In Part 2 of our One Room at a Time conversation, PadSplit CEO Atticus LeBlanc sits down again with the “Zoning Whisperer” himself to unpack the math, policy, and politics behind housing reform—and how ordinary people can help rebuild a system that works for everyone.

Zoning by guesswork

For years, Kronberg has worked with the Incremental Development Alliance, a nonprofit teaching city officials, planners, and small developers how to read the real numbers behind zoning. One of his favorite exercises pairs a simple site plan with a basic pro forma—revealing how a few lines of zoning code can make or break a project.

“So few people writing zoning ordinances understand development math,” he says. “They’re guessing. Educated guessing, but still guessing. The result is poorly calibrated codes that make it almost impossible to build the small-scale housing we actually need.”

Those “missing middle” homes—duplexes, triplexes, quadplexes—often fall through the cracks because regulations were designed for either single-family homes or large apartment complexes. “If you can’t get the math to work on a quadplex, your code is telling you why the neighborhood isn’t adding new homes,” Kronberg notes.

Reframing the conversation

To fix housing, Kronberg believes we need to fix how we talk about it. That starts with removing what he jokingly calls the “Darth Vader developer” stigma. “When you show up with groups like Habitat or a community land trust, you can drop the assumption that every developer is cashing in. You put the math on the table, and people see how the policies themselves are failing the community.”

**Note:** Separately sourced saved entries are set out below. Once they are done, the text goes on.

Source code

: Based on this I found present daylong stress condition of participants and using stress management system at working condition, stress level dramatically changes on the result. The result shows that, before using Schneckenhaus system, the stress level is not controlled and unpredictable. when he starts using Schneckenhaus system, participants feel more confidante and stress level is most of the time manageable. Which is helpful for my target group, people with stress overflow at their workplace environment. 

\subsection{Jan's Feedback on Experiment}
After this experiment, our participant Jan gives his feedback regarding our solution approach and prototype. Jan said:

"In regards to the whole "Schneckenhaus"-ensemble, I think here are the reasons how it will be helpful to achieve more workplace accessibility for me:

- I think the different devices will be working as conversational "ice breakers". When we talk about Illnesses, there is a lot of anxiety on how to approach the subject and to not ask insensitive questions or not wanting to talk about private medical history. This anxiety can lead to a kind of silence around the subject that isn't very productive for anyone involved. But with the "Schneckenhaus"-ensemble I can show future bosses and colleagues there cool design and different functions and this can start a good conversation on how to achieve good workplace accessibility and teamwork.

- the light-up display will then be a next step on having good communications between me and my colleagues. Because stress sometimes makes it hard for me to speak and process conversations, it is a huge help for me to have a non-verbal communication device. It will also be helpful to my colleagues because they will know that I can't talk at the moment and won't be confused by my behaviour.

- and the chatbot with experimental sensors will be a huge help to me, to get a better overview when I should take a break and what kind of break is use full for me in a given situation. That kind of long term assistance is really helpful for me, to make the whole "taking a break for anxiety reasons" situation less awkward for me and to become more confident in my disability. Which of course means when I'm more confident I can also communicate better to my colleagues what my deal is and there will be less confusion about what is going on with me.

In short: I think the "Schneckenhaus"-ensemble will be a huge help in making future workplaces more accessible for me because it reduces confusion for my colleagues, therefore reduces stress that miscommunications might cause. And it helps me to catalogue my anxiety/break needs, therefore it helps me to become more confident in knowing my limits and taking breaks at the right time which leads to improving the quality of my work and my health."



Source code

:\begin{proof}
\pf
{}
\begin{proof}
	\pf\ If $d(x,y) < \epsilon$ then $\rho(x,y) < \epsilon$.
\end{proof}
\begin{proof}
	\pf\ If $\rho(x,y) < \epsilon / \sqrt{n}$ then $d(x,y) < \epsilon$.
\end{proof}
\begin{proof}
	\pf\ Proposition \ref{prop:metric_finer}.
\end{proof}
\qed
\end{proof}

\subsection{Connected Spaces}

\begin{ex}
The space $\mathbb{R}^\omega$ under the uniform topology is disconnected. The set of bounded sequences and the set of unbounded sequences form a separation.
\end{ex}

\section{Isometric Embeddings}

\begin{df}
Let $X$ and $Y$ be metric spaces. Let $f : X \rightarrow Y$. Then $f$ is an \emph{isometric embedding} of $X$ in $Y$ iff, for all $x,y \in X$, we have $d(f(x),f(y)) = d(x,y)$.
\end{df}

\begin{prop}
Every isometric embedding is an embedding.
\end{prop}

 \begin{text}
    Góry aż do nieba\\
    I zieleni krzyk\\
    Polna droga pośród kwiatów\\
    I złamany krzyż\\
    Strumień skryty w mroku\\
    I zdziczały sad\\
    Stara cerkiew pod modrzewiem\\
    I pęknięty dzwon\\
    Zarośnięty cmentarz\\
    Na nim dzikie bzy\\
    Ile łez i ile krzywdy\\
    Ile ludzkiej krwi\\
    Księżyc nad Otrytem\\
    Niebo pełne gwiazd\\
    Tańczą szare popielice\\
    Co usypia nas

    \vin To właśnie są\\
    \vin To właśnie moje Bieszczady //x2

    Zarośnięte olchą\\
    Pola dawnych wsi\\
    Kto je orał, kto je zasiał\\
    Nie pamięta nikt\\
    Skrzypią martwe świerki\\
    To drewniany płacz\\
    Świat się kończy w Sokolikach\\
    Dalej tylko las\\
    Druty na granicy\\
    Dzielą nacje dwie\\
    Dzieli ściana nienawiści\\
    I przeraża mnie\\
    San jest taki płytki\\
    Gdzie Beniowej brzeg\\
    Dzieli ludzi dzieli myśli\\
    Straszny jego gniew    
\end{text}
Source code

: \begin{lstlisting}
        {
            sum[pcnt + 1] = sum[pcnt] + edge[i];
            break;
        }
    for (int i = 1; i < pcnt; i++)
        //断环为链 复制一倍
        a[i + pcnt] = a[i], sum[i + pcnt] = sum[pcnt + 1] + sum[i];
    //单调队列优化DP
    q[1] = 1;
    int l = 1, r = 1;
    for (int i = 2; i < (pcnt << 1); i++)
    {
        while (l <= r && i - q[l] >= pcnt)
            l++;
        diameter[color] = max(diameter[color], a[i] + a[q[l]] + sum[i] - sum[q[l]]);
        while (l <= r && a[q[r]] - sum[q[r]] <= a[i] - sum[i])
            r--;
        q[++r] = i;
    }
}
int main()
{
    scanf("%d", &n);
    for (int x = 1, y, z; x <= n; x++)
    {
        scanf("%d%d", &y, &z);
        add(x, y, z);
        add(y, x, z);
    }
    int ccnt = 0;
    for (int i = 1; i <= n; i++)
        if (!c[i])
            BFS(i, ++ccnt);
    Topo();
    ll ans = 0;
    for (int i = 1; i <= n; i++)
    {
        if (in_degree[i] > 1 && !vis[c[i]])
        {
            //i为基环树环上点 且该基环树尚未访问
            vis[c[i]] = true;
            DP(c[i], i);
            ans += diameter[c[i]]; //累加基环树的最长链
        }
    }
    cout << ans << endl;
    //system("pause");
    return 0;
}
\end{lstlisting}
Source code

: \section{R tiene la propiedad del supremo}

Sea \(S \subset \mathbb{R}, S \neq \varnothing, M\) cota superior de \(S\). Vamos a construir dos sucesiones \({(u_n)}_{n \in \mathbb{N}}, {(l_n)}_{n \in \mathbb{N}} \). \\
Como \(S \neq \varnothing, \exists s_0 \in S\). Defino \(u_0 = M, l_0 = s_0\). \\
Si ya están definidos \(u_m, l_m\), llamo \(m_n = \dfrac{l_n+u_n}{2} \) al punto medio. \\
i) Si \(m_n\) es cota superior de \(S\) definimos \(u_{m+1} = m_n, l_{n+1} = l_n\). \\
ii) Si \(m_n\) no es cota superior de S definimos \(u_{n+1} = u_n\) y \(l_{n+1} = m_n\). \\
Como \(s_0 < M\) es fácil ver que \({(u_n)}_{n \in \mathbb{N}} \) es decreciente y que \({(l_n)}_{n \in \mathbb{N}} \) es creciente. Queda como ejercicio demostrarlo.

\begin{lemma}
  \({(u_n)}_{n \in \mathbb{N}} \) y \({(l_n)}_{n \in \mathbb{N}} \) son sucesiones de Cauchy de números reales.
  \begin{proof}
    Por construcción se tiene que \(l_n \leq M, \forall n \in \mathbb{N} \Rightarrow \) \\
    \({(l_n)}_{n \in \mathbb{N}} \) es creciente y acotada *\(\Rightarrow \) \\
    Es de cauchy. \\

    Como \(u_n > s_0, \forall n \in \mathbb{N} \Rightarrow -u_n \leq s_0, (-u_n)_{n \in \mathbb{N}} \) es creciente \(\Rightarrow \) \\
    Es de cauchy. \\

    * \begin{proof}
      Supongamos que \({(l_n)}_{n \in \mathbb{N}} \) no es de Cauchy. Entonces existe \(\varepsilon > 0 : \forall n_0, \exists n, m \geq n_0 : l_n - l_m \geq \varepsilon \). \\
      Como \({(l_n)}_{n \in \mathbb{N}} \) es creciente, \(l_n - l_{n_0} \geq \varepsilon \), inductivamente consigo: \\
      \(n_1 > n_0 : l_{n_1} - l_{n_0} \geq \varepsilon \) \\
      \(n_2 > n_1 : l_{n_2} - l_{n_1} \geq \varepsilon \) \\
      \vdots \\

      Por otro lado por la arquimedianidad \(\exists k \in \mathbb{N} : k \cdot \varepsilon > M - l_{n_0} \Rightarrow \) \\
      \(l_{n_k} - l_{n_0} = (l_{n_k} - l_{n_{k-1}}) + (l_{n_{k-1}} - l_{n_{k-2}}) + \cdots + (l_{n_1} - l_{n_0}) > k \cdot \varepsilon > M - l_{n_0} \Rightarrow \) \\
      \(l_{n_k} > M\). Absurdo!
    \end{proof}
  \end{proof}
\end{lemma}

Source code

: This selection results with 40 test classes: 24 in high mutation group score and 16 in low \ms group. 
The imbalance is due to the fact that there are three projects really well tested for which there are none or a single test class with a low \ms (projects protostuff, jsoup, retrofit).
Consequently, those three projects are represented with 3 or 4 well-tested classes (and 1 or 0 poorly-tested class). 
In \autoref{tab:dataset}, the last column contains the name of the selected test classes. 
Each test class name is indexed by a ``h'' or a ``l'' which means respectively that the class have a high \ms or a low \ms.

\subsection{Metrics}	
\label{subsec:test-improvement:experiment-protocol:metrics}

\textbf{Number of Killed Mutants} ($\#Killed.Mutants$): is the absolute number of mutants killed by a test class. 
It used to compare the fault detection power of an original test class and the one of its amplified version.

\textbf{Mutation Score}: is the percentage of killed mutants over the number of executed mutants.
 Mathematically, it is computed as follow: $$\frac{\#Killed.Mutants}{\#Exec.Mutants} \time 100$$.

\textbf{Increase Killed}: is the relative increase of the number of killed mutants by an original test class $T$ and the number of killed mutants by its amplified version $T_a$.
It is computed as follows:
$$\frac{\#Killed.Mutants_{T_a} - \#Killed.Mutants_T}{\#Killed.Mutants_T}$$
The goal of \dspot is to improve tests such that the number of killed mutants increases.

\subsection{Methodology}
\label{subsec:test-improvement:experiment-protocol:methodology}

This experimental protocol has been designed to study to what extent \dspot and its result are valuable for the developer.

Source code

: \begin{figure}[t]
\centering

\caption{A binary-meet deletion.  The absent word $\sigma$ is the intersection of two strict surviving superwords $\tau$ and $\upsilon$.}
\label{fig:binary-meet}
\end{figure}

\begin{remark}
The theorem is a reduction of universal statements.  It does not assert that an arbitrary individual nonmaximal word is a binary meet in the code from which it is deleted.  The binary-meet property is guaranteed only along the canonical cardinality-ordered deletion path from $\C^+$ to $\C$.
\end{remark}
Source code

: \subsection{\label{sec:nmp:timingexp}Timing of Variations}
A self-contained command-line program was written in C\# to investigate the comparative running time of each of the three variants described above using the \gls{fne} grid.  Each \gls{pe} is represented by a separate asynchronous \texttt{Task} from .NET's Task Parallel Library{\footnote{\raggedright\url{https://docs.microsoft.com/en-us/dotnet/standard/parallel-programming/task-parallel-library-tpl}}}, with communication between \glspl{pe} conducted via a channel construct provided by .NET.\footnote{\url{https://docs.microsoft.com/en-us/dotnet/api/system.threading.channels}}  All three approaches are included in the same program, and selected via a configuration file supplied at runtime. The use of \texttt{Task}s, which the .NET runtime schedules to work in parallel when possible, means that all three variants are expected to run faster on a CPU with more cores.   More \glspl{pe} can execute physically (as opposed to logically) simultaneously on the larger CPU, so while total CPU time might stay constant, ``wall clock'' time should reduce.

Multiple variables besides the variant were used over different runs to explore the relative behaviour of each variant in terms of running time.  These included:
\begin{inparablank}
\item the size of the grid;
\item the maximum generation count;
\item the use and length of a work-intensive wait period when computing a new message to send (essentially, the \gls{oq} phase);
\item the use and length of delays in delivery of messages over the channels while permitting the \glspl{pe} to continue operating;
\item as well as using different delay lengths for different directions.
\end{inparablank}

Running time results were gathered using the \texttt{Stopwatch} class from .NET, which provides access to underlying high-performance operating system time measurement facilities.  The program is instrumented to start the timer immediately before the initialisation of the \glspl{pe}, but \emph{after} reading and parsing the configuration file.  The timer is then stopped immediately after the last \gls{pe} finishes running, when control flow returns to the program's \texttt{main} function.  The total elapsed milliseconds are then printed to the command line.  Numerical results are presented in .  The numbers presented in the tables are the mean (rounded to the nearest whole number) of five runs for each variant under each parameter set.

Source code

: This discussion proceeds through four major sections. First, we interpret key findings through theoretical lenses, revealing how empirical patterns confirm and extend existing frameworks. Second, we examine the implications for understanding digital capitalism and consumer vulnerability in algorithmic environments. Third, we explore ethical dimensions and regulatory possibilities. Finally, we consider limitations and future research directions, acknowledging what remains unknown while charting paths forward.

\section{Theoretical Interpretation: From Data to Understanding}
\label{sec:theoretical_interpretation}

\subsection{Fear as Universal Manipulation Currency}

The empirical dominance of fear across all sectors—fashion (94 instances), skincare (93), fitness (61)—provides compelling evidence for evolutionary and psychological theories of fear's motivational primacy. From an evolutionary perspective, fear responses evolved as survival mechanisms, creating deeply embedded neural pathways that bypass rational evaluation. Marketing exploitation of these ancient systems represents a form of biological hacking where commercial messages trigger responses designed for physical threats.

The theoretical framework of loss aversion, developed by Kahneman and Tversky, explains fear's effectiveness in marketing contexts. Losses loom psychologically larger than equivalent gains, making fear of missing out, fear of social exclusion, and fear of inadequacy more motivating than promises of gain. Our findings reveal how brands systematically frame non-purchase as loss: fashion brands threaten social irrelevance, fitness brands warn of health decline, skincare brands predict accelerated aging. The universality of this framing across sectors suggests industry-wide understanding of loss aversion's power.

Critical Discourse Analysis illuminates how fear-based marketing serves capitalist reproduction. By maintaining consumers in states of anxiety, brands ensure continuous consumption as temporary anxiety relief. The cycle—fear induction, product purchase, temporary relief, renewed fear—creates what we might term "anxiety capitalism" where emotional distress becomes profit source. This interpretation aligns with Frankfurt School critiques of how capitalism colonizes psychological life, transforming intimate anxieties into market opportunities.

It also means choosing words carefully. “We’ve stopped saying ‘workforce housing,’” he says. “That label can stigmatize people in affordable housing who are already working two jobs. We use ‘attainable’ instead—and start with real incomes for teachers, firefighters, the folks we depend on every day.”

And one simple question that Kronberg now likes to ask (borrowed from Atticus), can open eyes fast and strike some nerves: Do the people who serve your community deserve a chance to live there?

Raising the floor

As Kronberg sees it, housing policy has to scale up. “District-based council positions are the wrong level of decision-makers for regional problems,” he explains. “Housing demand is regional, not block by block. That’s why we’re seeing more meaningful action at the state level.”

He points to states like Montana, Texas, and Florida that are pushing bipartisan reforms. “If it’s only California or Oregon or other left-leaning states, others dismiss it. But when red states make it easier to build, it changes the conversation.”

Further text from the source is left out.